Efficacy for differentiating individuals

In order to test the efficacy of the assay in differentiating between individuals from the same male lineages, we performed a mutation investigation among 1034 father–son pairs from Chinese Han population in Hubei province. Genotype mismatch was observed in 196 father–son pairs out of 1034 corresponding to a differentiating rate of 18.96 % (95 % CI 16.61 to 21.48 %) which is close to the previous study [12, 14]. This value was more than 4.11 and 1.76 times higher than that estimated for the Yfiler set with 4.61 % (95 % CI 3.32 to 6.23 %) and the Yfiler Plus set with 10.75 % (95 % CI 8.92 to 12.80 %) in Chinese population, respectively [21, 22]. Of the 196 resolved pairs, 89.80 % showed allele discrepancies at one locus, 9.69 % at two loci, and 0.51 % showed allele mismatch at three loci.

Estimated mutation rates

A total of 14,476 allele transfers in 1034 father–son pairs were studied for the 13 RM Y-STRs. The mutation rates for these loci are shown in Table 1. A total of 221 mutation events were observed for 13 RM Y-STRs, with an estimated mutation rate ranged between 4.84 × 10−3 (95 % CI 1.60 × 10−3 to 1.12 × 10−2) for DYS570 locus and 6.29 × 10−2 (95 % CI 4.88 × 10−2 to 7.94 × 10−2) for DYF399S1 locus. The average mutation rate was estimated to be 1.53 × 10−2 (95 % CI 1.33 × 10−2 to 1.74 × 10−2), slightly lower than the estimate by Ballantyne et al. [12] of 1.97 × 10−2 (95 % CI 1.80 × 10−2 to 2.20 × 10−2). Among these Y-STR markers, DYF399S1, DYF403S1a, DYF404S1, DYS449, DYS518, DYS547, DYS576, and DYS612 had mutation rates higher than 1.00 × 10−2, and DYF387S1, DYF403S1b, DYS526b, DYS570, DYS626, and DYS627 showed relatively low mutation rates (<1.00 × 10−2) compared with the study by Ballantyne et al. [12, 13]. However, it should be noticed that although the mutation rates of these loci are lower than former reports, they are already much higher than that of traditional used Y-STRs. In addition, the mutation rates of loci DYF387S1 and DYS449 were slightly different with that of Guangdong Han population [22], but the difference was not significant (0.1 < p < 0.25).

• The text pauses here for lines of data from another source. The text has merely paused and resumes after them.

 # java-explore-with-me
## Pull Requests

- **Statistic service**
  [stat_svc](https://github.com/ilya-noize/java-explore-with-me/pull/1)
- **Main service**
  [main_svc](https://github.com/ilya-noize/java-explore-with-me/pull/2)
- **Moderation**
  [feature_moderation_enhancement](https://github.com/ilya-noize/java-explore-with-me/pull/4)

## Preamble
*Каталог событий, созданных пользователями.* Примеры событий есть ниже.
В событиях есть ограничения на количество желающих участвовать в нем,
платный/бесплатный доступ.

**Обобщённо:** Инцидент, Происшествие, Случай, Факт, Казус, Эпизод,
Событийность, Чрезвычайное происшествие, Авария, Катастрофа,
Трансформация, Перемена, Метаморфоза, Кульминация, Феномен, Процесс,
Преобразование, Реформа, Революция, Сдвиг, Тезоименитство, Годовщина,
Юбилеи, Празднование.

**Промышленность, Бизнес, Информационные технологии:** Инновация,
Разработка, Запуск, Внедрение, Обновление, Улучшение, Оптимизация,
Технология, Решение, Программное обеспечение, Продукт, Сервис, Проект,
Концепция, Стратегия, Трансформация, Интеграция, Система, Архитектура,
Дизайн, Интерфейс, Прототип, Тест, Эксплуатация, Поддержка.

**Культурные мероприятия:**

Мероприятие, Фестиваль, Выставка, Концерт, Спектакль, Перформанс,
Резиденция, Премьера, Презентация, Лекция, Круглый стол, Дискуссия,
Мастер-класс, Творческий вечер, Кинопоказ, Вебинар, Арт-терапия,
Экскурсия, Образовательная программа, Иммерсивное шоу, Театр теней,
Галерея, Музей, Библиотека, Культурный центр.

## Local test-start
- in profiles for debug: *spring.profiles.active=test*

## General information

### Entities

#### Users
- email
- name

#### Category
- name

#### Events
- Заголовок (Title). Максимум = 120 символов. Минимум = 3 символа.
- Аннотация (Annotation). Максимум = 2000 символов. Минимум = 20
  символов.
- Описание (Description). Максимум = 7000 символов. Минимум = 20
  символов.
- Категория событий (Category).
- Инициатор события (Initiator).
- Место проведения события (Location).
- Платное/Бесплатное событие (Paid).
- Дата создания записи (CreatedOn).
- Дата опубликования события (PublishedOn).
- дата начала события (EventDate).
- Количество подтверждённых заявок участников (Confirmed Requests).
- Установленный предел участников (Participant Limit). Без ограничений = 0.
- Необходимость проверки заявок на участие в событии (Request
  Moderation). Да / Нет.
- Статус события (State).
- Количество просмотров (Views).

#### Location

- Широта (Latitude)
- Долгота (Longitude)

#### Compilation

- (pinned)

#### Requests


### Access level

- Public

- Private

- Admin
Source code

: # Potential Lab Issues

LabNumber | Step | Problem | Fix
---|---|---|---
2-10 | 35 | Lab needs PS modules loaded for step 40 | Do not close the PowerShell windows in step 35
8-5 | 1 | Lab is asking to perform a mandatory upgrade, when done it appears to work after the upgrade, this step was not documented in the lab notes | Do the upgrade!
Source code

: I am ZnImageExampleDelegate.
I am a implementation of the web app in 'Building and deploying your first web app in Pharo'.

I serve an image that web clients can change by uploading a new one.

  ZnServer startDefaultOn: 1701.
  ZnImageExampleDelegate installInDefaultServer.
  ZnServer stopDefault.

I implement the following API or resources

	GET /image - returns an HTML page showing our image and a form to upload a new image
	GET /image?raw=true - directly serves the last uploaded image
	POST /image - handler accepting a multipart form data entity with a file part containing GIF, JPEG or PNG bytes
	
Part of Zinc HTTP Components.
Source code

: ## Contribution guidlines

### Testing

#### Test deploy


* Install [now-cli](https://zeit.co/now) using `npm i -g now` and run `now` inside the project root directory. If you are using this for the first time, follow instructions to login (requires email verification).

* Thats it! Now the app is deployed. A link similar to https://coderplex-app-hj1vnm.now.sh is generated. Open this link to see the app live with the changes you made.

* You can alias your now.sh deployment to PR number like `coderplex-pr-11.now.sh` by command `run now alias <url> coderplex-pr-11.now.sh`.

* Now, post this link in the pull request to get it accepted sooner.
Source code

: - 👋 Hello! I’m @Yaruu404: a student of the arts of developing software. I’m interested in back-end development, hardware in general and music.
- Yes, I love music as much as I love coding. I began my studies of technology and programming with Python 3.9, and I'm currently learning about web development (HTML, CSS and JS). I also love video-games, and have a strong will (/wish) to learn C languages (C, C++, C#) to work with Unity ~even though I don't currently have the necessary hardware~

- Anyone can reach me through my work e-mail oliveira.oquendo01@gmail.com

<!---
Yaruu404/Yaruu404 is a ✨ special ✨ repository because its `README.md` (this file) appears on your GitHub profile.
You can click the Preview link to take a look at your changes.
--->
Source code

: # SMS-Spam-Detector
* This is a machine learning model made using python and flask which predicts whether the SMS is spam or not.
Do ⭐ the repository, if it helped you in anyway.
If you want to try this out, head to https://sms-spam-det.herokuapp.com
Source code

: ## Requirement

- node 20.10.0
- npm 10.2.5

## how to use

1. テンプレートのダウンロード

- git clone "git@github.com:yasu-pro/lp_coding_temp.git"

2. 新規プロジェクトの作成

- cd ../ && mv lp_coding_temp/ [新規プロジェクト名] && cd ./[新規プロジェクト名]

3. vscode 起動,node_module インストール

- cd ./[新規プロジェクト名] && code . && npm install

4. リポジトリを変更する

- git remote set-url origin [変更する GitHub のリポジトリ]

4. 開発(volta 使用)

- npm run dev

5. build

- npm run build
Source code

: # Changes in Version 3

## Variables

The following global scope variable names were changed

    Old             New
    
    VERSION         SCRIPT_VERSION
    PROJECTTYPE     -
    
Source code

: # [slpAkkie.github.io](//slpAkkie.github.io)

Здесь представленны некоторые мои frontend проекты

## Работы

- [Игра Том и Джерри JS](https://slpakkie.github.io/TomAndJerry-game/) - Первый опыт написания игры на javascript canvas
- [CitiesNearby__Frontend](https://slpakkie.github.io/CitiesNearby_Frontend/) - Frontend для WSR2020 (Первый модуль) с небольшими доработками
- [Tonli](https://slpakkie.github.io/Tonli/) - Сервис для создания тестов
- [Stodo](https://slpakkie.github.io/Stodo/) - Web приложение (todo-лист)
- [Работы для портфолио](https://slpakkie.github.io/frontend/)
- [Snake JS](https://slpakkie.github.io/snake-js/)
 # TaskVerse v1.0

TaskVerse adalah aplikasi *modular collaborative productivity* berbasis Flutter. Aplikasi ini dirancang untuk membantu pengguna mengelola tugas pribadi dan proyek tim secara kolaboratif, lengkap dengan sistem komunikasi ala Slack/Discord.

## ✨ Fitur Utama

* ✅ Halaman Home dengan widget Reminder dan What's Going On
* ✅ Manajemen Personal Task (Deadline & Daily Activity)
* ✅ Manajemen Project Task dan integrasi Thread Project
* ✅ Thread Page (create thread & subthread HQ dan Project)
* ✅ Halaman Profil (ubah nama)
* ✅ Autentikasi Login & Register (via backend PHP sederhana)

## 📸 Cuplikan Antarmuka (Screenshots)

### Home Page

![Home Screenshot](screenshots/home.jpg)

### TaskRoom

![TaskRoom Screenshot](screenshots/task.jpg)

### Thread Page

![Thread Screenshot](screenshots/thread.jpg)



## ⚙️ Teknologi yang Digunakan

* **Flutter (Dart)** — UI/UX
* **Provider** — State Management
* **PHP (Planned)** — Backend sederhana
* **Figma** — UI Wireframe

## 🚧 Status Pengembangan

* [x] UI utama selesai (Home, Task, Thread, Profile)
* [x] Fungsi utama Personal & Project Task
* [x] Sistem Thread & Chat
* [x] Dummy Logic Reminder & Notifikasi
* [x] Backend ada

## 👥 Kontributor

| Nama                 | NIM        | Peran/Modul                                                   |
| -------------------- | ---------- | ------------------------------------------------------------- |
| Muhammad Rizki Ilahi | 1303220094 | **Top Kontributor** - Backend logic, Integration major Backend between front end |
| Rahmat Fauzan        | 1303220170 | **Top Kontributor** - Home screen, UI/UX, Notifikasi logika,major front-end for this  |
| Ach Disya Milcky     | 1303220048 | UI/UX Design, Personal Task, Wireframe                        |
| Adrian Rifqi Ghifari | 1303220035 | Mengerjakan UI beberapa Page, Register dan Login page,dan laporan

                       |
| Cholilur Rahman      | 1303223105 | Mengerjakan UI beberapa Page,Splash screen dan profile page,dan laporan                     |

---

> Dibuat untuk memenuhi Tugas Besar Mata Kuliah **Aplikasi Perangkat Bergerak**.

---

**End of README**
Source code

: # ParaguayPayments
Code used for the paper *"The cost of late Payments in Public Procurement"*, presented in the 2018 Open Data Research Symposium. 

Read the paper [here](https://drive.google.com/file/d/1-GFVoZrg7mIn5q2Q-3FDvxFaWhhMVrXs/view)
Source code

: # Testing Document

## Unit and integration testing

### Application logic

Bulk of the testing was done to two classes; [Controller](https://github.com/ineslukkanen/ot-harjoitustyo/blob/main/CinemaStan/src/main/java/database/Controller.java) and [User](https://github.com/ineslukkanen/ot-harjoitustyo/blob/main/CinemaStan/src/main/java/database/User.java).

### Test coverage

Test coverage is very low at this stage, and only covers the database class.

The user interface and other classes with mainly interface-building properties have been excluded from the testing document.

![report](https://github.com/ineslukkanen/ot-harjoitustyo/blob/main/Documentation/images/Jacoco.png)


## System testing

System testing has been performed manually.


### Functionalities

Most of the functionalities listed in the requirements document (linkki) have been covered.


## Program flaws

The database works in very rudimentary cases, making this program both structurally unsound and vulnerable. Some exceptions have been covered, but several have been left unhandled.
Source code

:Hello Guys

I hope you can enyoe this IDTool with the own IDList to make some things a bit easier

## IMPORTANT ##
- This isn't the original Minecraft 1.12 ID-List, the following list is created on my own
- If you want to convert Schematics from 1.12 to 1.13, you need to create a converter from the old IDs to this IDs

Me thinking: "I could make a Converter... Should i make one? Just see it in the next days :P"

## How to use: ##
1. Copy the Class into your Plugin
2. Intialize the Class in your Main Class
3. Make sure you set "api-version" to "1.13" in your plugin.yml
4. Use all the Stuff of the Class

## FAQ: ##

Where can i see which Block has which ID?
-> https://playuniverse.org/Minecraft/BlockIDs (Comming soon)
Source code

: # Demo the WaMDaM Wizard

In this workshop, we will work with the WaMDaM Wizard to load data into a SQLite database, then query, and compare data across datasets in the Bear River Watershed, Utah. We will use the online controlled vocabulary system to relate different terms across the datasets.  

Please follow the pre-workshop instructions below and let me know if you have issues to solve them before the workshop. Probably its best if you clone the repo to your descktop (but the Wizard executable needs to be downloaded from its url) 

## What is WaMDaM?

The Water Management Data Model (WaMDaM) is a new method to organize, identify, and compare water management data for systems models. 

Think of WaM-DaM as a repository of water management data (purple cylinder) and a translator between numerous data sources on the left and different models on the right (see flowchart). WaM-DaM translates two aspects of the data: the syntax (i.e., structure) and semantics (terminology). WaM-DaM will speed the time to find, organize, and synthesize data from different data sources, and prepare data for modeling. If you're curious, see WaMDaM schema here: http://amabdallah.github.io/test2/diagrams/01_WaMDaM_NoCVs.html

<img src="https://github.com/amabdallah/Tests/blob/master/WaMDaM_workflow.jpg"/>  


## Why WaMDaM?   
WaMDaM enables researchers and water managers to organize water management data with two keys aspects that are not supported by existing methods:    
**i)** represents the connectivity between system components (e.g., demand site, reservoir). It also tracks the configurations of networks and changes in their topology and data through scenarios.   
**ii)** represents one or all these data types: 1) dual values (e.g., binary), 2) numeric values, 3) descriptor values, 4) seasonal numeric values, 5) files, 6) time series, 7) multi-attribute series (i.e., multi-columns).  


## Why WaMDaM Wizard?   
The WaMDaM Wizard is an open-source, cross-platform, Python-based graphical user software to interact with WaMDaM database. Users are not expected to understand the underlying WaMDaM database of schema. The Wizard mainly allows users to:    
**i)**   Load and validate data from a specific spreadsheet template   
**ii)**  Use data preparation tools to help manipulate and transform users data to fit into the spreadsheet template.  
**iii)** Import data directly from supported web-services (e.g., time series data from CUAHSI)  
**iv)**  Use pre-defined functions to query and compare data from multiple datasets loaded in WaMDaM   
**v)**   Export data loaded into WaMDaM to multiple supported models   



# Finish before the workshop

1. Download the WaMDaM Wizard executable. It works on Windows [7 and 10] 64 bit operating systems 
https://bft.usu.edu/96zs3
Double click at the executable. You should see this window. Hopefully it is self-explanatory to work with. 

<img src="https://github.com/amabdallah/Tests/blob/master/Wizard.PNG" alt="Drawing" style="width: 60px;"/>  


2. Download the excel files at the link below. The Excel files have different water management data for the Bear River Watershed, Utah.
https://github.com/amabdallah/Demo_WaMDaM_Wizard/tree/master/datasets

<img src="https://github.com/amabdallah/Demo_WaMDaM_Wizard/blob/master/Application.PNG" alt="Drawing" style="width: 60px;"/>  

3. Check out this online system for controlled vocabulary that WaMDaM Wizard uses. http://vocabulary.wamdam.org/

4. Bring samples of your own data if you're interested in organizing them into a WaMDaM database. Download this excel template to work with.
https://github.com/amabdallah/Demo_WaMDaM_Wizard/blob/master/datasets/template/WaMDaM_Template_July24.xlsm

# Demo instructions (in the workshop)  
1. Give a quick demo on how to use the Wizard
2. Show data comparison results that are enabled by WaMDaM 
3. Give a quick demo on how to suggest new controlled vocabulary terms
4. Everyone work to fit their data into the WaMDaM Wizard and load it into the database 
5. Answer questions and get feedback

Table 1 Estimated mutation rates for 13 RM Y-STRs in a Han population of Hubei Province, Central China

Characteristic of mutations

Among all of the 221 mutations observed, 215 were one-step mutations, while 6 were two-step mutations, supporting the generally accepted stepwise mutation model raised by Ohta and Kimura [23]. Repeat gains and losses were almost equal with 112 gains and 109 losses, resulting in a repeat gain to loss mutation ratio of 1.03:1.

Molecular factors that influence RM Y-STR mutations concluded by our study were partially in accordance with former reports by Brinkmann et al. [24] and Ballantyne et al. [12]. First of all, the structure complexity of repetitive regions has a strong correlation with mutation events. Locus with complex repetitive structures had relatively higher mutation rates such as DYF399S1, DYS449, DYS547, and DYS612. Besides, multi-copy markers DYF387S1, DYF399S1, DYF403S1a, and DYF404S1 generally had more mutations than single copy ones. Secondly, father’s childbearing age generally plays a role in the mutation occurrence. In this study, however, we did not observe significant differences in age. The mean age of fathers who were involved in mutation events was 34.47 (±9.00) years old while the mean age of those had no mutations was 32.42 (±7.85) years old, and the difference is not significant (p > 0.05).

Conclusion

In this study, a multiplex assay for 13 RM Y-STRs was constructed and performed well after a series of multiplex assay tests. This assay would strongly promote the practical application of RM Y-STRs in daily forensic cases. A mutation survey was conducted upon the assay, and 18.96 % of all 1034 father–son pairs were successfully differentiated by at least one mutation with the RM Y-STR set. The average mutation rate of all the 13 Y-STR markers is as high as 1.53 × 10−2 (95 % CI 1.33 × 10−2 to 1.74 × 10−2). The mutation rates at DYF399S1, DYF403S1a, DYF404S1, DYS449, DYS518, DYS547, DYS576, and DYS612 are higher than 1.00 × 10−2 in Hubei Han population, while the mutation rates at DYF387S1, DYF403S1b, DYS526b, DYS570, DYS626, and DYS627 are lower than expected. In addition to the extremely high haplotype diversity according to our investigation [17], RM Y-STRs would show great use in forensic practice in Chinese population.